3rd October 2023 – (Hong Kong) New World Development Co. experienced a significant drop in its shares, declining by as much as 7.9 per cent to the lowest level since November 2003. The decline set a negative trend for other developers in Hong Kong as well, with Henderson Land Development Co. falling by 6.4 per cent and Sun Hung Kai Properties Ltd. experiencing a 4.5 per cent decrease.
The company’s downward spiral follows the release of its weak full-year results last Friday. In light of the disappointing performance, New World Development Co. announced a reduction in its final dividend from HK$1.5 to 30 Hong Kong cents compared to the previous year. This substantial cut in dividends raised concerns among investors, who now worry that other developers may follow suit and also reduce their dividends.
One of the main factors contributing to the decline in shares is the company’s significant dividend cut. Analyst Patrick Wong from Bloomberg Intelligence stated that this sizable reduction in dividends has had a negative impact on shares, sparking concerns among investors about the potential for dividend cuts among other developers.
Moreover, UOB-Kay Hian Holdings Ltd. downgraded New World Development Co. from a buy to a hold rating, citing slower-than-expected sales progress and lower profit margins in the Hong Kong property business. CLSA Ltd. also downgraded the company to a sell rating due to the dividend cut.

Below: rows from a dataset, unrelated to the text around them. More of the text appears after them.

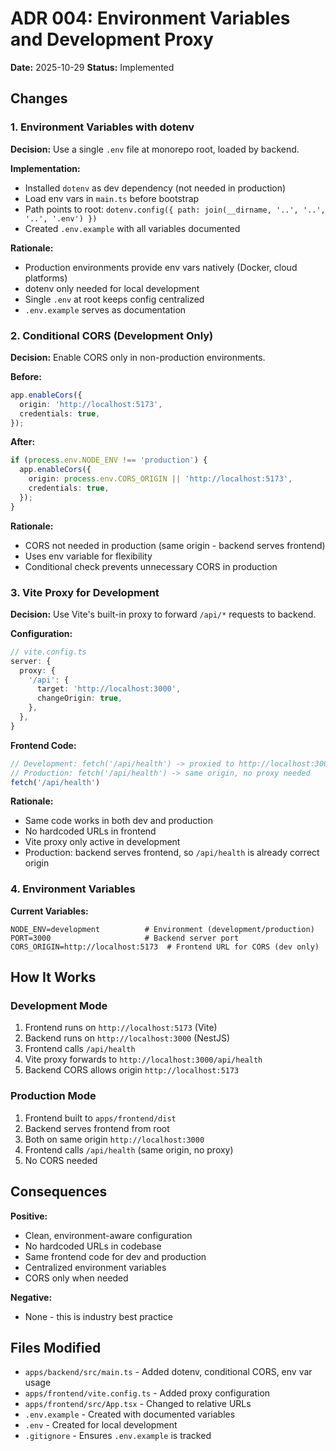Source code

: # ADR 004: Environment Variables and Development Proxy

**Date:** 2025-10-29
**Status:** Implemented

## Changes

### 1. Environment Variables with dotenv
**Decision:** Use a single `.env` file at monorepo root, loaded by backend.

**Implementation:**
- Installed `dotenv` as dev dependency (not needed in production)
- Load env vars in `main.ts` before bootstrap
- Path points to root: `dotenv.config({ path: join(__dirname, '..', '..', '..', '.env') })`
- Created `.env.example` with all variables documented

**Rationale:**
- Production environments provide env vars natively (Docker, cloud platforms)
- dotenv only needed for local development
- Single `.env` at root keeps config centralized
- `.env.example` serves as documentation

### 2. Conditional CORS (Development Only)
**Decision:** Enable CORS only in non-production environments.

**Before:**
```ts
app.enableCors({
  origin: 'http://localhost:5173',
  credentials: true,
});
```

**After:**
```ts
if (process.env.NODE_ENV !== 'production') {
  app.enableCors({
    origin: process.env.CORS_ORIGIN || 'http://localhost:5173',
    credentials: true,
  });
}
```

**Rationale:**
- CORS not needed in production (same origin - backend serves frontend)
- Uses env variable for flexibility
- Conditional check prevents unnecessary CORS in production

### 3. Vite Proxy for Development
**Decision:** Use Vite's built-in proxy to forward `/api/*` requests to backend.

**Configuration:**
```ts
// vite.config.ts
server: {
  proxy: {
    '/api': {
      target: 'http://localhost:3000',
      changeOrigin: true,
    },
  },
}
```

**Frontend Code:**
```ts
// Development: fetch('/api/health') -> proxied to http://localhost:3000/api/health
// Production: fetch('/api/health') -> same origin, no proxy needed
fetch('/api/health')
```

**Rationale:**
- Same code works in both dev and production
- No hardcoded URLs in frontend
- Vite proxy only active in development
- Production: backend serves frontend, so `/api/health` is already correct origin

### 4. Environment Variables

**Current Variables:**
```env
NODE_ENV=development          # Environment (development/production)
PORT=3000                     # Backend server port
CORS_ORIGIN=http://localhost:5173  # Frontend URL for CORS (dev only)
```

## How It Works

### Development Mode
1. Frontend runs on `http://localhost:5173` (Vite)
2. Backend runs on `http://localhost:3000` (NestJS)
3. Frontend calls `/api/health`
4. Vite proxy forwards to `http://localhost:3000/api/health`
5. Backend CORS allows origin `http://localhost:5173`

### Production Mode
1. Frontend built to `apps/frontend/dist`
2. Backend serves frontend from root
3. Both on same origin `http://localhost:3000`
4. Frontend calls `/api/health` (same origin, no proxy)
5. No CORS needed

## Consequences

**Positive:**
- Clean, environment-aware configuration
- No hardcoded URLs in codebase
- Same frontend code for dev and production
- Centralized environment variables
- CORS only when needed

**Negative:**
- None - this is industry best practice

## Files Modified
- `apps/backend/src/main.ts` - Added dotenv, conditional CORS, env var usage
- `apps/frontend/vite.config.ts` - Added proxy configuration
- `apps/frontend/src/App.tsx` - Changed to relative URLs
- `.env.example` - Created with documented variables
- `.env` - Created for local development
- `.gitignore` - Ensures `.env.example` is tracked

Hong Kong developers are currently operating in a challenging market as rising interest rates have dampened buyer demand. Bloomberg’s Centa-City Leading Index, which tracks secondary private residential property prices in Hong Kong, fell for the seventh consecutive week between September 18 and September 24, reaching its lowest level since January.
Analysts from Bloomberg estimate that home prices in the city could potentially decline by 10 per cent over the next 12 months. This further exacerbates concerns surrounding New World Development Co.’s financial situation, as it is already considered the most heavily indebted major builder in the city.
The company’s weak full-year results, combined with the dividend cut and the challenging market conditions, have created a gloomy outlook for New World Development Co. and the wider Hong Kong property sector. Investors will closely monitor the company’s future actions and the potential impact on other developers in the market.